Au moment où Haïti souligne le cinquième anniversaire du séisme dévastateur de janvier 2010, la tension politique aurait été à son comble n'eût été l'accord conclu in extremis cette semaine. Les mandats des députés, des sénateurs et des élus municipaux, qui auraient été échus, ont été prolongés.

Cet accord vise à permettre la tenue avant le printemps des élections, constamment reportées depuis trois ans, ce qui ralentit sérieusement la reconstruction du pays, estime Andréanne Martel, de la chaire Raoul-Dandurand en études stratégiques et diplomatiques de l'UQAM. «Le processus a été tellement retardé que de grands bailleurs menaçaient de retirer leur aide. La communauté internationale a besoin d'interlocuteurs légitimes et représentatifs.»

Le président Michel Martelly, dont le mandat court jusqu'en 2016, n'aura donc pas à gouverner par décrets.
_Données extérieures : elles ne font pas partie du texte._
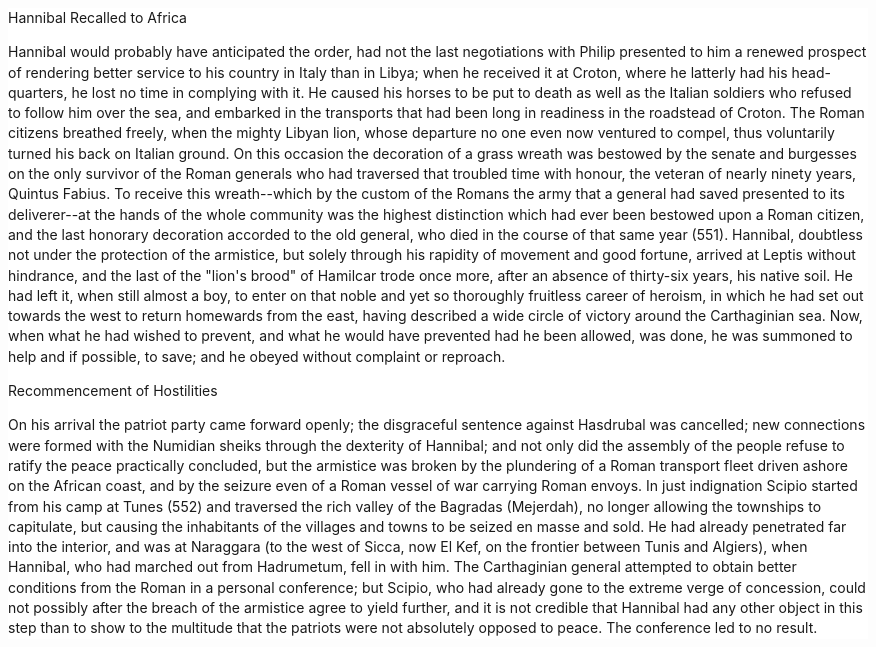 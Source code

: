 Hannibal Recalled to Africa

Hannibal would probably have anticipated the order, had not the
last negotiations with Philip presented to him a renewed prospect of
rendering better service to his country in Italy than in Libya; when
he received it at Croton, where he latterly had his head-quarters, he
lost no time in complying with it.  He caused his horses to be put
to death as well as the Italian soldiers who refused to follow him
over the sea, and embarked in the transports that had been long in
readiness in the roadstead of Croton.  The Roman citizens breathed
freely, when the mighty Libyan lion, whose departure no one even now
ventured to compel, thus voluntarily turned his back on Italian
ground.  On this occasion the decoration of a grass wreath was
bestowed by the senate and burgesses on the only survivor of the Roman
generals who had traversed that troubled time with honour, the veteran
of nearly ninety years, Quintus Fabius.  To receive this wreath--which
by the custom of the Romans the army that a general had saved
presented to its deliverer--at the hands of the whole community was
the highest distinction which had ever been bestowed upon a Roman
citizen, and the last honorary decoration accorded to the old general,
who died in the course of that same year (551).  Hannibal, doubtless
not under the protection of the armistice, but solely through his
rapidity of movement and good fortune, arrived at Leptis without
hindrance, and the last of the "lion's brood" of Hamilcar trode once
more, after an absence of thirty-six years, his native soil.  He had
left it, when still almost a boy, to enter on that noble and yet so
thoroughly fruitless career of heroism, in which he had set out
towards the west to return homewards from the east, having described
a wide circle of victory around the Carthaginian sea.  Now, when what
he had wished to prevent, and what he would have prevented had he been
allowed, was done, he was summoned to help and if possible, to save;
and he obeyed without complaint or reproach.

Recommencement of Hostilities

On his arrival the patriot party came forward openly; the disgraceful
sentence against Hasdrubal was cancelled; new connections were formed
with the Numidian sheiks through the dexterity of Hannibal; and not
only did the assembly of the people refuse to ratify the peace
practically concluded, but the armistice was broken by the plundering
of a Roman transport fleet driven ashore on the African coast, and by
the seizure even of a Roman vessel of war carrying Roman envoys.  In
just indignation Scipio started from his camp at Tunes (552) and
traversed the rich valley of the Bagradas (Mejerdah), no longer
allowing the townships to capitulate, but causing the inhabitants of
the villages and towns to be seized en masse and sold.  He had already
penetrated far into the interior, and was at Naraggara (to the west of
Sicca, now El Kef, on the frontier between Tunis and Algiers), when
Hannibal, who had marched out from Hadrumetum, fell in with him.  The
Carthaginian general attempted to obtain better conditions from the
Roman in a personal conference; but Scipio, who had already gone to
the extreme verge of concession, could not possibly after the breach
of the armistice agree to yield further, and it is not credible that
Hannibal had any other object in this step than to show to the
multitude that the patriots were not absolutely opposed to peace.
The conference led to no result.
Le noeud du problème reste le choix du conseil électoral provisoire, souligne Mme Martel. «C'est toute la légitimité du processus.»

Burundi: paix fragile

Le président Pierre Nkurunziza sollicitera-t-il un troisième mandat, en contravention avec la Constitution? La décision, qui devrait tomber en début d'année, est l'un des grands enjeux du scrutin présidentiel de juin, qui suivra les législatives de mai.

Les crises économique et politique suscitent également des inquiétudes dans ce pays parmi les plus pauvres du monde, où les partis de l'opposition dénoncent la partialité de la commission électorale. «Il y a déjà beaucoup de tension entre les militants des différents partis politiques, et les violences sont déjà en cours», affirme Katrin Wittig, doctorante en sciences politiques à l'Université de Montréal, qui se penche sur la transformation des groupes rebelles en partis politiques dans l'Afrique des Grands Lacs.

Ce sera la troisième fois que les Burundais vont aux urnes depuis la fin de la guerre civile, il y a une dizaine d'années, rappelle-t-elle. Le scrutin est donc «important pour la consolidation de la paix».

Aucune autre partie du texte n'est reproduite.